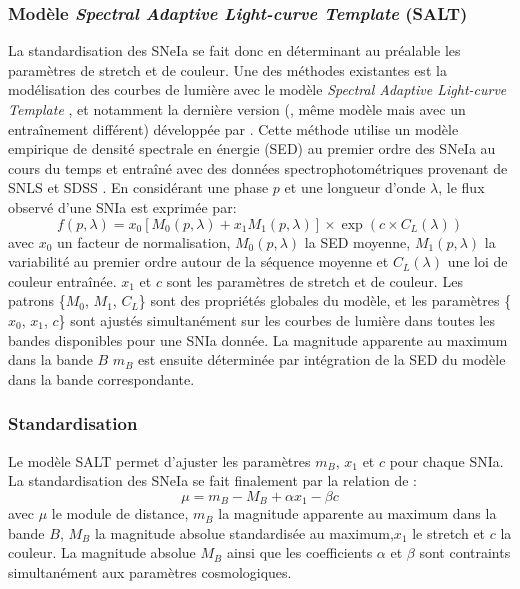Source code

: \documentclass[../main/main.tex]{subfiles}
\begin{document}
\subsubsection{Modèle \textit{Spectral Adaptive Light-curve Template} (SALT)}

La standardisation des SNeIa se fait donc en déterminant au préalable
les paramètres de stretch et de couleur. Une des méthodes existantes est
la modélisation des courbes de lumière avec le modèle \textit{Spectral
  Adaptive Light-curve Template}
\citep[SALT,][]{Guysalt2005,Guysalt22007}, et notamment la dernière
version (, même modèle mais avec un entraînement différent) développée par \citet{Betoule2014}. 
Cette méthode utilise un modèle empirique de densité spectrale en
énergie (SED) au premier ordre des SNeIa au cours du temps et entraîné avec des données spectrophotométriques provenant de
SNLS et SDSS \citep{Betoule2014}. En considérant une phase $p$ et une longueur d'onde
$\lambda$, le flux observé d'une SNIa est exprimée par:
\begin{equation}
  \label{eq:saltflux}
  f(p,\lambda)=x_{0}\left[M_{0}(p,\lambda)+x_{1}M_{1}(p,\lambda)\right]\times\exp\left(c\times
    C_{L}(\lambda)\right)
\end{equation}
avec $x_{0}$ un facteur de normalisation, $M_{0}(p,\lambda)$ la SED
moyenne, $M_{1}(p,\lambda)$ la variabilité au premier ordre autour de la
séquence moyenne et $C_{L}(\lambda)$ une loi de couleur
entraînée. $x_{1}$ et $c$ sont les paramètres de stretch et de couleur.
Les patrons \{$M_{0}$, $M_{1}$, $C_{L}$\} sont des propriétés
globales du modèle, et les paramètres \{$x_{0}$, $x_{1}$, $c$\} sont
ajustés simultanément sur les courbes de lumière dans toutes les bandes
disponibles pour une SNIa donnée. La magnitude apparente au maximum dans la bande
$B$ $m_{B}$ est ensuite déterminée par intégration de la SED du modèle
dans la bande correspondante.

\subsubsection{Standardisation}

Le modèle SALT permet d'ajuster les paramètres $m_{B}$, $x_{1}$ et
$c$ pour chaque SNIa. 
La standardisation des SNeIa se fait finalement par la relation de \citet{Tripp1998}:
\begin{equation}
  \label{eq:mustandard}
  \mu  = m_{B}- M_{B}+\alpha x_{1}-\beta c
\end{equation}
avec $\mu$ le module de distance, $m_{B}$ la magnitude apparente
au maximum dans la
bande $B$, $M_{B}$ la magnitude absolue standardisée au maximum,$x_{1}$
le stretch et $c$ la couleur. La magnitude absolue $M_{B}$ ainsi que les coefficients $\alpha$ et $\beta$ sont
contraints simultanément aux paramètres cosmologiques.
\end{document}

○ ○ ○ ○ ○ ○ ○

Task to carry out: Repeat, exactly and in full, each line from the start of the data to the line that contains "SNLS et SDSS". Pictures do not go in.

Task answer:
Source code

: \documentclass[../main/main.tex]{subfiles}
\begin{document}
\subsubsection{Modèle \textit{Spectral Adaptive Light-curve Template} (SALT)}

La standardisation des SNeIa se fait donc en déterminant au préalable
les paramètres de stretch et de couleur. Une des méthodes existantes est
la modélisation des courbes de lumière avec le modèle \textit{Spectral
  Adaptive Light-curve Template}
\citep[SALT,][]{Guysalt2005,Guysalt22007}, et notamment la dernière
version (, même modèle mais avec un entraînement différent) développée par \citet{Betoule2014}. 
Cette méthode utilise un modèle empirique de densité spectrale en
énergie (SED) au premier ordre des SNeIa au cours du temps et entraîné avec des données spectrophotométriques provenant de
SNLS et SDSS \citep{Betoule2014}. En considérant une phase $p$ et une longueur d'onde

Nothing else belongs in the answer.